CKAN for research data management

22 February, 2013

CKAN, developed by the Open Knowledge Foundation (OKF), is an open source data management system that makes data accessible, providing tools to publish, share find and use data. It has been used to provide a number of government data portals, including data.gov.uk.

On Monday 18th February, the Jisc Managing Research Data programme, in conjunction with the OKF and the Orbital and data.bris projects, ran a workshop to provide an opportunity to learn more about CKAN and its potential for managing research data and to help Joss Winn of the Orbital project to gather requirements to evaluate CKAN for academic use.

After an introduction from Joss and Simon Hodson of Jisc, Mark Wainwright of the OKF gave an introductory presentation on CKAN use cases and functionality. He covered its functionality as a data store, catalogue and publishing platform, the web interface and API for inserting data and the search and visualisation tools for finding data. It was described as a catalogue for discovery with very flexible metadata.
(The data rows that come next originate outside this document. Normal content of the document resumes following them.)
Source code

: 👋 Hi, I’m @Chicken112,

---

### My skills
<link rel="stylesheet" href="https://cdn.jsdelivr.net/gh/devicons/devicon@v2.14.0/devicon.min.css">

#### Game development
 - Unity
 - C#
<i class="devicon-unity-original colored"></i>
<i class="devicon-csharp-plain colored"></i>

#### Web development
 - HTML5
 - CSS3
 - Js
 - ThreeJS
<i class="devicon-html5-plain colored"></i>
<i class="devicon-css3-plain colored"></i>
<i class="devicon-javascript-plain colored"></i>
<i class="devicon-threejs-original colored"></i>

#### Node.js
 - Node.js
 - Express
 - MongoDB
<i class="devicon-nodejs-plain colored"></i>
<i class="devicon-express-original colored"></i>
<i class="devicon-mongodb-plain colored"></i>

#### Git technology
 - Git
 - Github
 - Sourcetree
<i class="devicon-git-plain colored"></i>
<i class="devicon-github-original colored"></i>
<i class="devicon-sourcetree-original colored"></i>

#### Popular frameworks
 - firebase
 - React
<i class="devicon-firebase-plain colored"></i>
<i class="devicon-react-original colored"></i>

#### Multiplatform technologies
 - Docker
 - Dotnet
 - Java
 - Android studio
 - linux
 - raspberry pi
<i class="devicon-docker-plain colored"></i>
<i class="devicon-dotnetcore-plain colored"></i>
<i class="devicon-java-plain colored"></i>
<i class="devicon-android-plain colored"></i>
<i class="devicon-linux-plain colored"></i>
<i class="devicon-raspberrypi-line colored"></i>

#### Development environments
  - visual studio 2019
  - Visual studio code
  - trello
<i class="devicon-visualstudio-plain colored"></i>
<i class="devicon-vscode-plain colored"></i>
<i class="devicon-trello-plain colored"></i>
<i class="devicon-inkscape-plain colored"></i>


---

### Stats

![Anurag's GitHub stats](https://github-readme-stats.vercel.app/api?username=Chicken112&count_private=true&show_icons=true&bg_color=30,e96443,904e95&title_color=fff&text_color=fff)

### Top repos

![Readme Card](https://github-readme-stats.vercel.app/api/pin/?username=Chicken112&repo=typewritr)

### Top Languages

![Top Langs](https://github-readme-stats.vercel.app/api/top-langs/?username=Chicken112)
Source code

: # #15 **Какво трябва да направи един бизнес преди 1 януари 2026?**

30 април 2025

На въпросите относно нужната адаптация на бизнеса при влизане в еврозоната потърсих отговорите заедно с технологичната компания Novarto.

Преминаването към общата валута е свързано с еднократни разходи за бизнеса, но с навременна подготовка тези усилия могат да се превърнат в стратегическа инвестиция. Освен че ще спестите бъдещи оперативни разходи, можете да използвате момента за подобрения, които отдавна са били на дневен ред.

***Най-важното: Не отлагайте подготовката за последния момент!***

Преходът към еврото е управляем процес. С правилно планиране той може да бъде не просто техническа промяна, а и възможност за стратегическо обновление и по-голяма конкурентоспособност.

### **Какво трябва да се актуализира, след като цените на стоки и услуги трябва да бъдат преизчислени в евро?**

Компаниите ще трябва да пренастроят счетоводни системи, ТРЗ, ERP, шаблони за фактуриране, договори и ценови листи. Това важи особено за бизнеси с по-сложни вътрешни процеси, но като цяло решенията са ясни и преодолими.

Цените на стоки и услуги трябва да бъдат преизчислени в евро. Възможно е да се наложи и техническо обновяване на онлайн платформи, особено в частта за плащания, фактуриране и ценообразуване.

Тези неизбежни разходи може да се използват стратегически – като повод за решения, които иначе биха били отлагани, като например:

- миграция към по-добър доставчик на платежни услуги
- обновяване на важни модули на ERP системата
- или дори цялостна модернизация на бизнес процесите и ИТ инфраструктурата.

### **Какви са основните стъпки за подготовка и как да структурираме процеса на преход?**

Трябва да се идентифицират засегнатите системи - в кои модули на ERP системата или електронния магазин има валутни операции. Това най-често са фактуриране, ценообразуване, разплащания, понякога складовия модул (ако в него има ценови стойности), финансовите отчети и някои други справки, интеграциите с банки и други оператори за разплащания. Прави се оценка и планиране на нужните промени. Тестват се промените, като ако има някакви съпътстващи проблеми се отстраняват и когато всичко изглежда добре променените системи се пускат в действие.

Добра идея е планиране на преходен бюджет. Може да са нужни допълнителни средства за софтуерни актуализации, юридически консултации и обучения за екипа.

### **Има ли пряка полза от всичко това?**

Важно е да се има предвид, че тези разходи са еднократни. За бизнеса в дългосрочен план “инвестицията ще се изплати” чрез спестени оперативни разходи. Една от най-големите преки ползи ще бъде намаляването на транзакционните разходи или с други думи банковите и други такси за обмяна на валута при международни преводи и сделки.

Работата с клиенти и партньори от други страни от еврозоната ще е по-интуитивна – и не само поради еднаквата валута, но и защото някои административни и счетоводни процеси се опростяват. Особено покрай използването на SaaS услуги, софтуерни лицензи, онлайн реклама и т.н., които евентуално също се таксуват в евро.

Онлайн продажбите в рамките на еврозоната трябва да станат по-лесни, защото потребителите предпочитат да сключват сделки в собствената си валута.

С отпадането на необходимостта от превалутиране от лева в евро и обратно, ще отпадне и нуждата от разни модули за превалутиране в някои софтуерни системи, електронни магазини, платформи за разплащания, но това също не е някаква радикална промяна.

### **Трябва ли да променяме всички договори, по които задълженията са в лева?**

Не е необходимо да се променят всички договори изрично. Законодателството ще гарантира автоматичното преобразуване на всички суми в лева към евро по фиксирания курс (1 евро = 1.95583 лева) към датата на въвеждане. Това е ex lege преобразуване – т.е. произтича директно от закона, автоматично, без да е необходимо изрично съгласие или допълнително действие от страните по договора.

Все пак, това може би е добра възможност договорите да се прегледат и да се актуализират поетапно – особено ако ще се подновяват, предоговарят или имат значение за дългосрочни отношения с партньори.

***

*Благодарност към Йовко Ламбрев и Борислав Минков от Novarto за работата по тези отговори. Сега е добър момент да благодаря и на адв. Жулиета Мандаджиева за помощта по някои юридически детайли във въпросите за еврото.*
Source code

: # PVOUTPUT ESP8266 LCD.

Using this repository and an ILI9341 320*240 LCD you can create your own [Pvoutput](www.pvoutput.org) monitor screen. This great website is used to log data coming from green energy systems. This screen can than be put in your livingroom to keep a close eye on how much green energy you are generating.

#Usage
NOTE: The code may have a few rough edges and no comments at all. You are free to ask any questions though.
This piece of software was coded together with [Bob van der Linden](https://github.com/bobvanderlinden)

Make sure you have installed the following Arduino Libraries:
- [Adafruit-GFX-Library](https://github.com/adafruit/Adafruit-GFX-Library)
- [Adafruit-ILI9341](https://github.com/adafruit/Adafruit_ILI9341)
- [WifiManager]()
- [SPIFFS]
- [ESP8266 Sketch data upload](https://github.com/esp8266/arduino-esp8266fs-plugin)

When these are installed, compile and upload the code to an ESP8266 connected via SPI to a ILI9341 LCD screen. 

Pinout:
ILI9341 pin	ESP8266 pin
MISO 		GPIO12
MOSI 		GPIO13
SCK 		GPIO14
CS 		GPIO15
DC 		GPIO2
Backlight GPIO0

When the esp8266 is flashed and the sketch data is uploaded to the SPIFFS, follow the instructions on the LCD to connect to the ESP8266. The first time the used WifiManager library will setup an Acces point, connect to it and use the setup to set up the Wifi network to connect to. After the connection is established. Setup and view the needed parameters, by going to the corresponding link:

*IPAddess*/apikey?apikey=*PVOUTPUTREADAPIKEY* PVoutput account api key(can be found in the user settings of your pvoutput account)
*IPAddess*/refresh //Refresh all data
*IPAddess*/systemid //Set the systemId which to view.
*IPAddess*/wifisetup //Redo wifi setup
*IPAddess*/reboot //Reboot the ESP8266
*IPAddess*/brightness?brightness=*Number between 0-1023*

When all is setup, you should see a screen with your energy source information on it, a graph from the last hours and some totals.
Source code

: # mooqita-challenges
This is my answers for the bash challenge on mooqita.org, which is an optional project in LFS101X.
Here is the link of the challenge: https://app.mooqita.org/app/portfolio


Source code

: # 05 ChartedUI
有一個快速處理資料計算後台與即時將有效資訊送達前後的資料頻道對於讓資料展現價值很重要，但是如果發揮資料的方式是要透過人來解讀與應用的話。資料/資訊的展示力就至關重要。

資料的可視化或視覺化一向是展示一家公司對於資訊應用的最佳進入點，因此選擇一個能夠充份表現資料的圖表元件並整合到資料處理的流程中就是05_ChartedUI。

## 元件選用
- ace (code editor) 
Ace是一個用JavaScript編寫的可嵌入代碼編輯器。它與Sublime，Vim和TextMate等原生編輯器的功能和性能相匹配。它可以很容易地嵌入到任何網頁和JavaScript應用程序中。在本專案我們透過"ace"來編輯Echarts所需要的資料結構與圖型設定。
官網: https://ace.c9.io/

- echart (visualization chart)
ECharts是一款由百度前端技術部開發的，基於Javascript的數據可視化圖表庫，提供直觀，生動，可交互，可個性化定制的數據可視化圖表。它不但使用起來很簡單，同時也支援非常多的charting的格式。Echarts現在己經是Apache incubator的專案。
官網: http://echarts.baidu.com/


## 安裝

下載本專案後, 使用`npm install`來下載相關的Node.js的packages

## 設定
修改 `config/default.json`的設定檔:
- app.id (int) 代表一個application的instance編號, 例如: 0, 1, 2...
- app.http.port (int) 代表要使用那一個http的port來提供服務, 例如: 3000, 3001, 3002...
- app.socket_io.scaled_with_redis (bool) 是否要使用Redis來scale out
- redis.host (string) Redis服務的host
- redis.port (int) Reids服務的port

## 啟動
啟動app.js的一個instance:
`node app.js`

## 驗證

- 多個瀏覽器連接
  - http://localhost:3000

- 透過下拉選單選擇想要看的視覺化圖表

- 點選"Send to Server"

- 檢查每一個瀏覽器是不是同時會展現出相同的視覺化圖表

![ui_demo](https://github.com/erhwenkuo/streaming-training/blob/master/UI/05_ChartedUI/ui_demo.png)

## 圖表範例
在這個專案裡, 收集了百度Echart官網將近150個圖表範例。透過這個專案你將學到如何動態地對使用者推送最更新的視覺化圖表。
He noted that data.gov.uk/data is pure CKAN, and drew our attention to PublicData.eu, which harvest data from a variety of sources, only some of which are CKAN instances. CKAN 2.0 is due for imminent release, and a beta instance is accessible at beta.ckan.org. Among the features of interest to the delegates were the ability for users to follow datasets or publishers and for ownership of datasets to be assigned to organisations rather than only to individuals. CKAN has a number of extension points with a range of extensions available, and there should be migration/upgrade paths for those when upgrading to version 2 (which can be done without the loss of data). There are also a number of libraries available for the visualisation of data.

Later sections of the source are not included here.